The invoice that AI sent to a manager who quit in March
Picture a 60-person technology services firm. A renewal invoice from a cloud vendor lands in the AP inbox. The new AI router reads it, matches the vendor, and sends the approval to a department head who left the company two months ago. The model did exactly what it was told. The problem was that the approval matrix still listed him, and nobody noticed until an invoice tried to walk through the door he no longer owned.
This is why invoice routing is the right first AI automation for an IT or data team, and it is also why most teams misunderstand the win. The value is not that AI reads invoices faster. The value is that routing forces six systems, the invoice inbox, the vendor master, the purchase-order record, the approval matrix, department ownership, and the exception log, to agree with each other in public, on a real transaction, with a finance reviewer watching. Speed is the byproduct. The audit of your own source data is the actual product.
The OECD SME AI adoption report and Deloitte State of AI in the Enterprise 2026 both land on the same uncomfortable point: adoption stalls not on model quality but on the operating plumbing underneath. Invoice routing is where that plumbing either holds or springs a leak you can see. Start the pilot with one invoice type, say recurring software subscriptions, and one approval path. Resist the urge to do all of AP at once.
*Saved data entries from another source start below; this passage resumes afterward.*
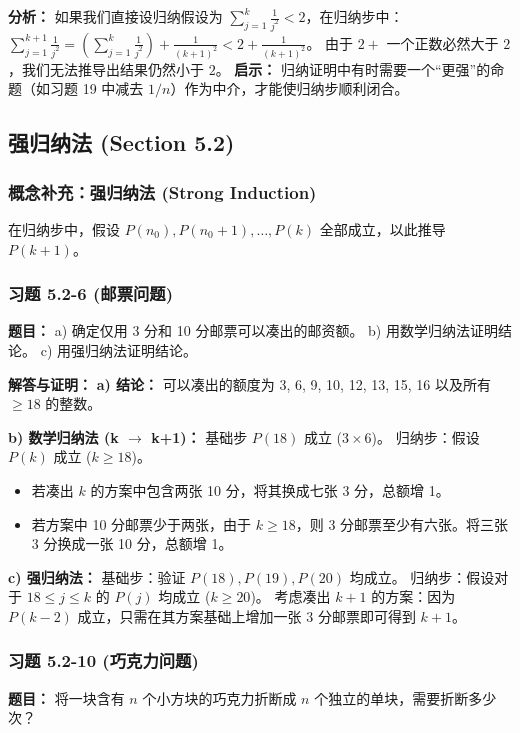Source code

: \documentclass[11pt,UTF8]{article}
\begin{document}
\textbf{分析：}
如果我们直接设归纳假设为 $\sum_{j=1}^{k} \frac{1}{j^2} < 2$，在归纳步中：
$\sum_{j=1}^{k+1} \frac{1}{j^2} = (\sum_{j=1}^{k} \frac{1}{j^2}) + \frac{1}{(k+1)^2} < 2 + \frac{1}{(k+1)^2}$。
由于 $2 +$ 一个正数必然大于 $2$，我们无法推导出结果仍然小于 $2$。
\textbf{启示：} 归纳证明中有时需要一个“更强”的命题（如习题 19 中减去 $1/n$）作为中介，才能使归纳步顺利闭合。

\subsection{强归纳法 (Section 5.2)}

\subsubsection*{概念补充：强归纳法 (Strong Induction)}
在归纳步中，假设 $P(n_0), P(n_0+1), \dots, P(k)$ 全部成立，以此推导 $P(k+1)$。

\subsubsection*{习题 5.2-6 (邮票问题)}
\textbf{题目：} 
a) 确定仅用 3 分和 10 分邮票可以凑出的邮资额。
b) 用数学归纳法证明结论。
c) 用强归纳法证明结论。

\textbf{解答与证明：}
\textbf{a) 结论：} 可以凑出的额度为 3, 6, 9, 10, 12, 13, 15, 16 以及所有 $\ge 18$ 的整数。

\textbf{b) 数学归纳法 (k $\to$ k+1)：}
基础步 $P(18)$ 成立 ($3\times 6$)。
归纳步：假设 $P(k)$ 成立 ($k \ge 18$)。
\begin{itemize}
    \item 若凑出 $k$ 的方案中包含两张 10 分，将其换成七张 3 分，总额增 1。
    \item 若方案中 10 分邮票少于两张，由于 $k \ge 18$，则 3 分邮票至少有六张。将三张 3 分换成一张 10 分，总额增 1。
\end{itemize}

\textbf{c) 强归纳法：}
基础步：验证 $P(18), P(19), P(20)$ 均成立。
归纳步：假设对于 $18 \le j \le k$ 的 $P(j)$ 均成立 ($k \ge 20$)。
考虑凑出 $k+1$ 的方案：因为 $P(k-2)$ 成立，只需在其方案基础上增加一张 3 分邮票即可得到 $k+1$。

\subsubsection*{习题 5.2-10 (巧克力问题)}
\textbf{题目：} 将一块含有 $n$ 个小方块的巧克力折断成 $n$ 个独立的单块，需要折断多少次？
\end{document}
Write the field contract before you touch a single classifier
Here is the order most teams get backwards. They tune the model first, then discover the vendor master is a mess. Do it the other way. Before the classifier sees anything, write down, field by field, where each routing input comes from and how stale it is allowed to be. Vendor identifier: source system, last-verified date. PO match: which integration, how often it syncs. Department code: who owns it, who updates it when someone transfers. Approval threshold: where the dollar limits live and who last edited them. Duplicate-risk signal. Exception reason. Writeback destination.
Then make the workflow fail closed. If the vendor ID is blank or the approval table is older than your freshness limit, the invoice goes to a human review queue, not to a guess. That single rule is the difference between a controlled pilot and an automation that quietly mis-routes payments for a quarter before anyone audits it. The NIST AI Risk Management Framework earns its place in your design review here, because it pushes you to measure the context and the governance, not just the accuracy. Track source completeness, field freshness, routing accuracy, finance override rate, exception aging, and audit-log coverage. The override rate is your honesty signal: if finance keeps correcting the same vendor or the same cost center, the model is fine and your data is not.
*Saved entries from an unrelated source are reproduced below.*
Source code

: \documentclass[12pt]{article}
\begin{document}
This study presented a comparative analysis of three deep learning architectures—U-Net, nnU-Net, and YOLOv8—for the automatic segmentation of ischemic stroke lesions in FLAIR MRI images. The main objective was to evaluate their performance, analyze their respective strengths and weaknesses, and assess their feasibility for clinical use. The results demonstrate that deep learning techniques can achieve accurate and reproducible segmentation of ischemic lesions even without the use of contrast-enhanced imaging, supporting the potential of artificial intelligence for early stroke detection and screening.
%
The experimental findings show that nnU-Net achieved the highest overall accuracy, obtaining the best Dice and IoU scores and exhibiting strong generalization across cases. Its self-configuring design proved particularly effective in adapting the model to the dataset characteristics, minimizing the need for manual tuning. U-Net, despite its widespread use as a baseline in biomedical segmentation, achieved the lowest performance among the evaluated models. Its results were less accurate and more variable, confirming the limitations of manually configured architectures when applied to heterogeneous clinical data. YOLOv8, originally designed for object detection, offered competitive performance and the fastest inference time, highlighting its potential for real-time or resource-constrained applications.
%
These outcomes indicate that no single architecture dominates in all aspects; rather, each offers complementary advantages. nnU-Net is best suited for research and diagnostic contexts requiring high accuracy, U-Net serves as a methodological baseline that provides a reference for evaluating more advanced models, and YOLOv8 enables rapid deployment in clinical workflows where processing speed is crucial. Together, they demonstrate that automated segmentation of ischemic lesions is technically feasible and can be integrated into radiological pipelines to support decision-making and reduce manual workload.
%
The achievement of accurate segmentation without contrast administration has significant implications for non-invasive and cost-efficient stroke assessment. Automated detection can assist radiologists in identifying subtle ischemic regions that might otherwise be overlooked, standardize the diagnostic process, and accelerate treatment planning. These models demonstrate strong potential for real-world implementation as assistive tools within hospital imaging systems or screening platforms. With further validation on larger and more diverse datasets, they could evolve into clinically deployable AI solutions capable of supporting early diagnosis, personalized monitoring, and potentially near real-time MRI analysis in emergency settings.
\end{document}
When the first week surfaces three vendors with two different IDs each and an approval table that still references the departed manager, the correct response is not a better prompt. It is a ticket. You are repairing the system of record so the finance system finally knows what it was supposed to know. A governed router does not paper over that gap. It spotlights it.
What you should actually keep, and what to do Monday
Invoice routing touches supplier terms, cost centers, approval behavior, and payment-adjacent context, so scope what the model can see before it sees anything. Let the CISA AI data-security best practices drive your least-privilege access, retention windows, logging, and exclusion rules. Finance should be able to state plainly which fields the workflow reads and which it is fenced out of. If they cannot, you have not finished the design.
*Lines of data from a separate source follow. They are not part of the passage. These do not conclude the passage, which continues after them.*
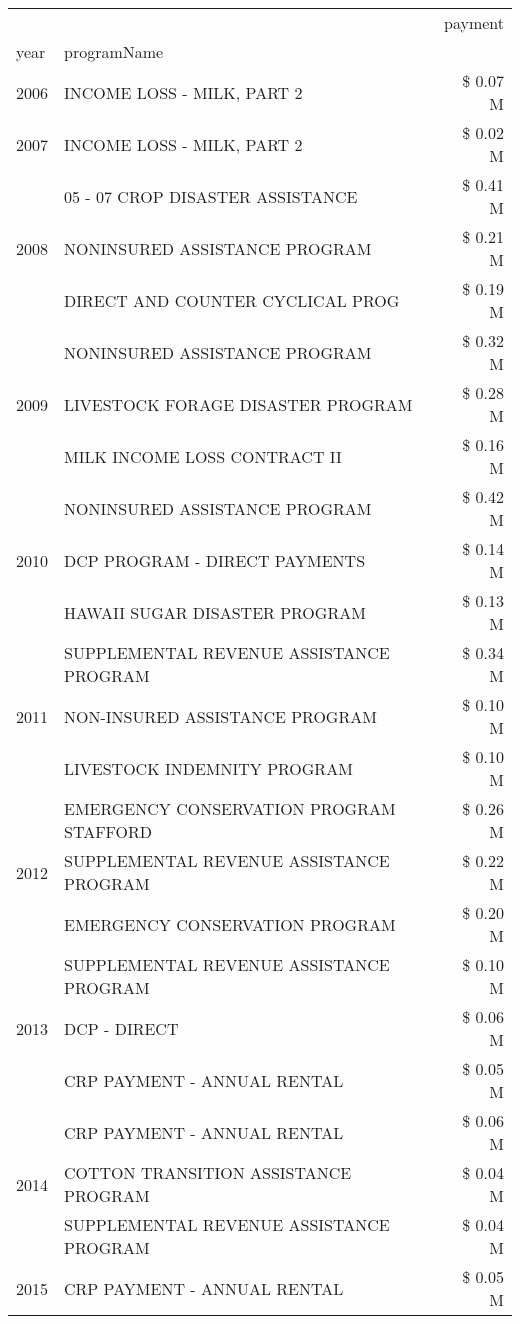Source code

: \begin{tabular}{llr}
\toprule
 &  & payment \\
year & programName &  \\
\midrule
2006 & INCOME LOSS - MILK, PART 2 & \$ 0.07 M \\
\cline{1-3}
2007 & INCOME LOSS - MILK, PART 2 & \$ 0.02 M \\
\cline{1-3}
\multirow[t]{3}{*}{2008} & 05 - 07 CROP DISASTER ASSISTANCE & \$ 0.41 M \\
 & NONINSURED ASSISTANCE PROGRAM & \$ 0.21 M \\
 & DIRECT AND COUNTER CYCLICAL PROG & \$ 0.19 M \\
\cline{1-3}
\multirow[t]{3}{*}{2009} & NONINSURED ASSISTANCE PROGRAM & \$ 0.32 M \\
 & LIVESTOCK FORAGE DISASTER  PROGRAM & \$ 0.28 M \\
 & MILK INCOME LOSS CONTRACT II & \$ 0.16 M \\
\cline{1-3}
\multirow[t]{3}{*}{2010} & NONINSURED ASSISTANCE PROGRAM & \$ 0.42 M \\
 & DCP PROGRAM - DIRECT PAYMENTS & \$ 0.14 M \\
 & HAWAII SUGAR DISASTER PROGRAM & \$ 0.13 M \\
\cline{1-3}
\multirow[t]{3}{*}{2011} & SUPPLEMENTAL REVENUE ASSISTANCE PROGRAM & \$ 0.34 M \\
 & NON-INSURED ASSISTANCE PROGRAM & \$ 0.10 M \\
 & LIVESTOCK INDEMNITY PROGRAM & \$ 0.10 M \\
\cline{1-3}
\multirow[t]{3}{*}{2012} & EMERGENCY CONSERVATION PROGRAM STAFFORD & \$ 0.26 M \\
 & SUPPLEMENTAL REVENUE ASSISTANCE PROGRAM & \$ 0.22 M \\
 & EMERGENCY CONSERVATION PROGRAM & \$ 0.20 M \\
\cline{1-3}
\multirow[t]{3}{*}{2013} & SUPPLEMENTAL REVENUE ASSISTANCE PROGRAM & \$ 0.10 M \\
 & DCP - DIRECT & \$ 0.06 M \\
 & CRP PAYMENT - ANNUAL RENTAL & \$ 0.05 M \\
\cline{1-3}
\multirow[t]{3}{*}{2014} & CRP PAYMENT - ANNUAL RENTAL & \$ 0.06 M \\
 & COTTON TRANSITION ASSISTANCE PROGRAM & \$ 0.04 M \\
 & SUPPLEMENTAL REVENUE ASSISTANCE PROGRAM & \$ 0.04 M \\
\cline{1-3}
\multirow[t]{3}{*}{2015} & CRP PAYMENT - ANNUAL RENTAL & \$ 0.05 M \\

\end{tabular}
The decision to expand should be made on finance evidence, not on a demo that looked good. Fewer manual routes, lower exception aging, a more complete audit trail, and fewer override corrections mean it is working. If those numbers are flat, do not connect more processes; go tighten source ownership instead. If they are improving, the natural next candidates are document intake, purchase-order follow-up, and variance-note packets, each of which should inherit the same field contract and the same fail-closed rule.
The most valuable thing this pilot leaves behind is not a faster queue. It is a backlog of specific, prioritized source-data repairs that IT and finance own together: the duplicate vendor records, the missing PO references, the approval table nobody had updated. Use the AI ROI Calculator to put a number on the AP handling time you recover, and the AI Opportunity Score to weigh invoice routing against the other data workflows on your plate. Monday, pick one invoice type, list its six source fields, and find out which one nobody can tell you the owner of. That field is your first repair, and it was always going to bite you, with or without AI.